START ENTRIES SHOWN

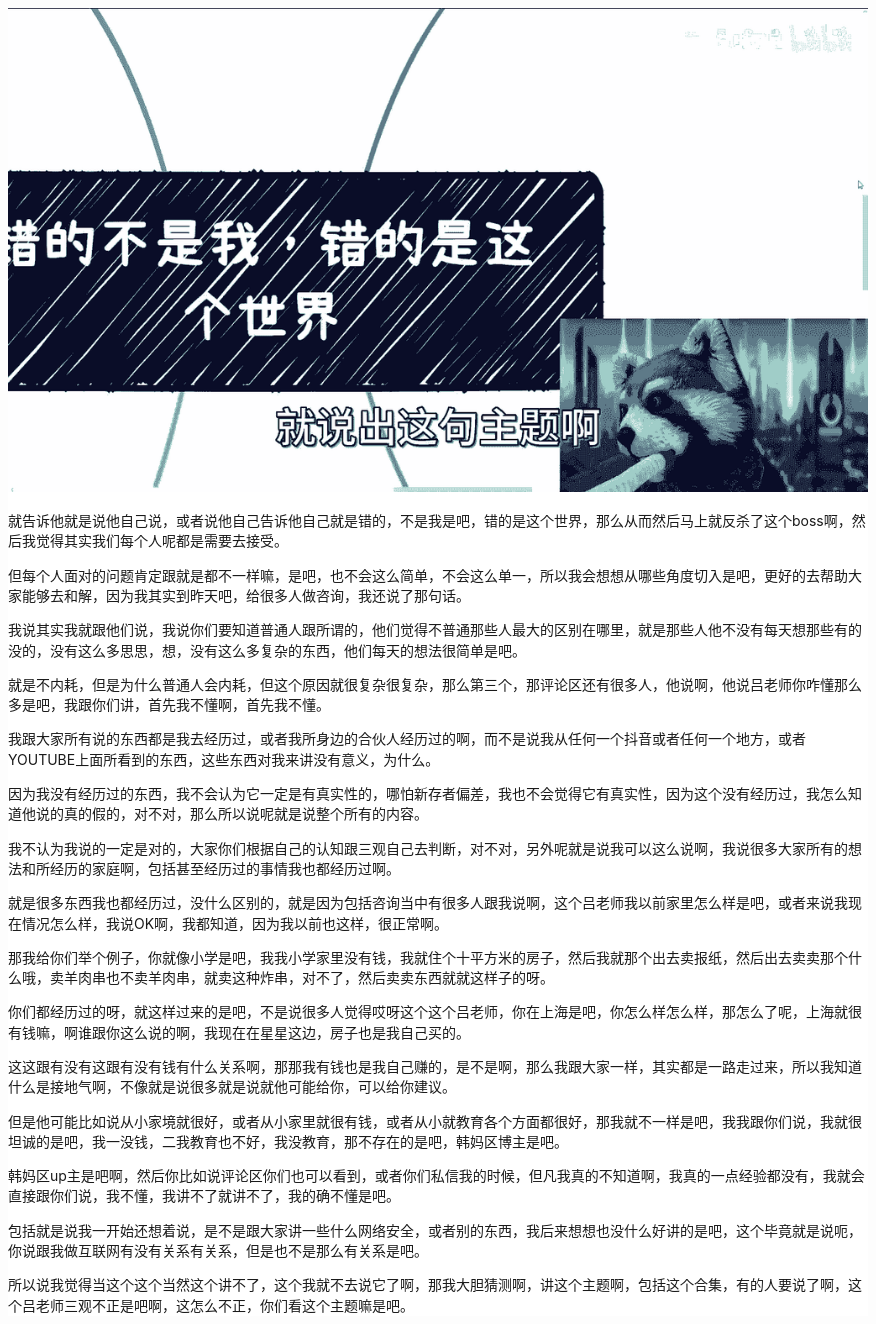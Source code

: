 ![](img/9fe4bcdb9df98d88587b09c2e78f7f97_11.png)

就告诉他就是说他自己说，或者说他自己告诉他自己就是错的，不是我是吧，错的是这个世界，那么从而然后马上就反杀了这个boss啊，然后我觉得其实我们每个人呢都是需要去接受。

但每个人面对的问题肯定跟就是都不一样嘛，是吧，也不会这么简单，不会这么单一，所以我会想想从哪些角度切入是吧，更好的去帮助大家能够去和解，因为我其实到昨天吧，给很多人做咨询，我还说了那句话。

我说其实我就跟他们说，我说你们要知道普通人跟所谓的，他们觉得不普通那些人最大的区别在哪里，就是那些人他不没有每天想那些有的没的，没有这么多思思，想，没有这么多复杂的东西，他们每天的想法很简单是吧。

就是不内耗，但是为什么普通人会内耗，但这个原因就很复杂很复杂，那么第三个，那评论区还有很多人，他说啊，他说吕老师你咋懂那么多是吧，我跟你们讲，首先我不懂啊，首先我不懂。

我跟大家所有说的东西都是我去经历过，或者我所身边的合伙人经历过的啊，而不是说我从任何一个抖音或者任何一个地方，或者YOUTUBE上面所看到的东西，这些东西对我来讲没有意义，为什么。

因为我没有经历过的东西，我不会认为它一定是有真实性的，哪怕新存者偏差，我也不会觉得它有真实性，因为这个没有经历过，我怎么知道他说的真的假的，对不对，那么所以说呢就是说整个所有的内容。

我不认为我说的一定是对的，大家你们根据自己的认知跟三观自己去判断，对不对，另外呢就是说我可以这么说啊，我说很多大家所有的想法和所经历的家庭啊，包括甚至经历过的事情我也都经历过啊。

就是很多东西我也都经历过，没什么区别的，就是因为包括咨询当中有很多人跟我说啊，这个吕老师我以前家里怎么样是吧，或者来说我现在情况怎么样，我说OK啊，我都知道，因为我以前也这样，很正常啊。

那我给你们举个例子，你就像小学是吧，我我小学家里没有钱，我就住个十平方米的房子，然后我就那个出去卖报纸，然后出去卖卖那个什么哦，卖羊肉串也不卖羊肉串，就卖这种炸串，对不了，然后卖卖东西就就这样子的呀。

你们都经历过的呀，就这样过来的是吧，不是说很多人觉得哎呀这个这个吕老师，你在上海是吧，你怎么样怎么样，那怎么了呢，上海就很有钱嘛，啊谁跟你这么说的啊，我现在在星星这边，房子也是我自己买的。

这这跟有没有这跟有没有钱有什么关系啊，那那我有钱也是我自己赚的，是不是啊，那么我跟大家一样，其实都是一路走过来，所以我知道什么是接地气啊，不像就是说很多就是说就他可能给你，可以给你建议。

但是他可能比如说从小家境就很好，或者从小家里就很有钱，或者从小就教育各个方面都很好，那我就不一样是吧，我我跟你们说，我就很坦诚的是吧，我一没钱，二我教育也不好，我没教育，那不存在的是吧，韩妈区博主是吧。

韩妈区up主是吧啊，然后你比如说评论区你们也可以看到，或者你们私信我的时候，但凡我真的不知道啊，我真的一点经验都没有，我就会直接跟你们说，我不懂，我讲不了就讲不了，我的确不懂是吧。

包括就是说我一开始还想着说，是不是跟大家讲一些什么网络安全，或者别的东西，我后来想想也没什么好讲的是吧，这个毕竟就是说呃，你说跟我做互联网有没有关系有关系，但是也不是那么有关系是吧。

所以说我觉得当这个这个当然这个讲不了，这个我就不去说它了啊，那我大胆猜测啊，讲这个主题啊，包括这个合集，有的人要说了啊，这个吕老师三观不正是吧啊，这怎么不正，你们看这个主题嘛是吧。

END ENTRIES SHOWN

- ABOUT THIS TASK
Reproduce every record word for word. The copy must contain no pictures.

- TASK ANSWER
Source code

: ![](img/9fe4bcdb9df98d88587b09c2e78f7f97_11.png)

就告诉他就是说他自己说，或者说他自己告诉他自己就是错的，不是我是吧，错的是这个世界，那么从而然后马上就反杀了这个boss啊，然后我觉得其实我们每个人呢都是需要去接受。

但每个人面对的问题肯定跟就是都不一样嘛，是吧，也不会这么简单，不会这么单一，所以我会想想从哪些角度切入是吧，更好的去帮助大家能够去和解，因为我其实到昨天吧，给很多人做咨询，我还说了那句话。

我说其实我就跟他们说，我说你们要知道普通人跟所谓的，他们觉得不普通那些人最大的区别在哪里，就是那些人他不没有每天想那些有的没的，没有这么多思思，想，没有这么多复杂的东西，他们每天的想法很简单是吧。

就是不内耗，但是为什么普通人会内耗，但这个原因就很复杂很复杂，那么第三个，那评论区还有很多人，他说啊，他说吕老师你咋懂那么多是吧，我跟你们讲，首先我不懂啊，首先我不懂。

我跟大家所有说的东西都是我去经历过，或者我所身边的合伙人经历过的啊，而不是说我从任何一个抖音或者任何一个地方，或者YOUTUBE上面所看到的东西，这些东西对我来讲没有意义，为什么。

因为我没有经历过的东西，我不会认为它一定是有真实性的，哪怕新存者偏差，我也不会觉得它有真实性，因为这个没有经历过，我怎么知道他说的真的假的，对不对，那么所以说呢就是说整个所有的内容。

我不认为我说的一定是对的，大家你们根据自己的认知跟三观自己去判断，对不对，另外呢就是说我可以这么说啊，我说很多大家所有的想法和所经历的家庭啊，包括甚至经历过的事情我也都经历过啊。

就是很多东西我也都经历过，没什么区别的，就是因为包括咨询当中有很多人跟我说啊，这个吕老师我以前家里怎么样是吧，或者来说我现在情况怎么样，我说OK啊，我都知道，因为我以前也这样，很正常啊。

那我给你们举个例子，你就像小学是吧，我我小学家里没有钱，我就住个十平方米的房子，然后我就那个出去卖报纸，然后出去卖卖那个什么哦，卖羊肉串也不卖羊肉串，就卖这种炸串，对不了，然后卖卖东西就就这样子的呀。

你们都经历过的呀，就这样过来的是吧，不是说很多人觉得哎呀这个这个吕老师，你在上海是吧，你怎么样怎么样，那怎么了呢，上海就很有钱嘛，啊谁跟你这么说的啊，我现在在星星这边，房子也是我自己买的。

这这跟有没有这跟有没有钱有什么关系啊，那那我有钱也是我自己赚的，是不是啊，那么我跟大家一样，其实都是一路走过来，所以我知道什么是接地气啊，不像就是说很多就是说就他可能给你，可以给你建议。

但是他可能比如说从小家境就很好，或者从小家里就很有钱，或者从小就教育各个方面都很好，那我就不一样是吧，我我跟你们说，我就很坦诚的是吧，我一没钱，二我教育也不好，我没教育，那不存在的是吧，韩妈区博主是吧。

韩妈区up主是吧啊，然后你比如说评论区你们也可以看到，或者你们私信我的时候，但凡我真的不知道啊，我真的一点经验都没有，我就会直接跟你们说，我不懂，我讲不了就讲不了，我的确不懂是吧。

包括就是说我一开始还想着说，是不是跟大家讲一些什么网络安全，或者别的东西，我后来想想也没什么好讲的是吧，这个毕竟就是说呃，你说跟我做互联网有没有关系有关系，但是也不是那么有关系是吧。

所以说我觉得当这个这个当然这个讲不了，这个我就不去说它了啊，那我大胆猜测啊，讲这个主题啊，包括这个合集，有的人要说了啊，这个吕老师三观不正是吧啊，这怎么不正，你们看这个主题嘛是吧。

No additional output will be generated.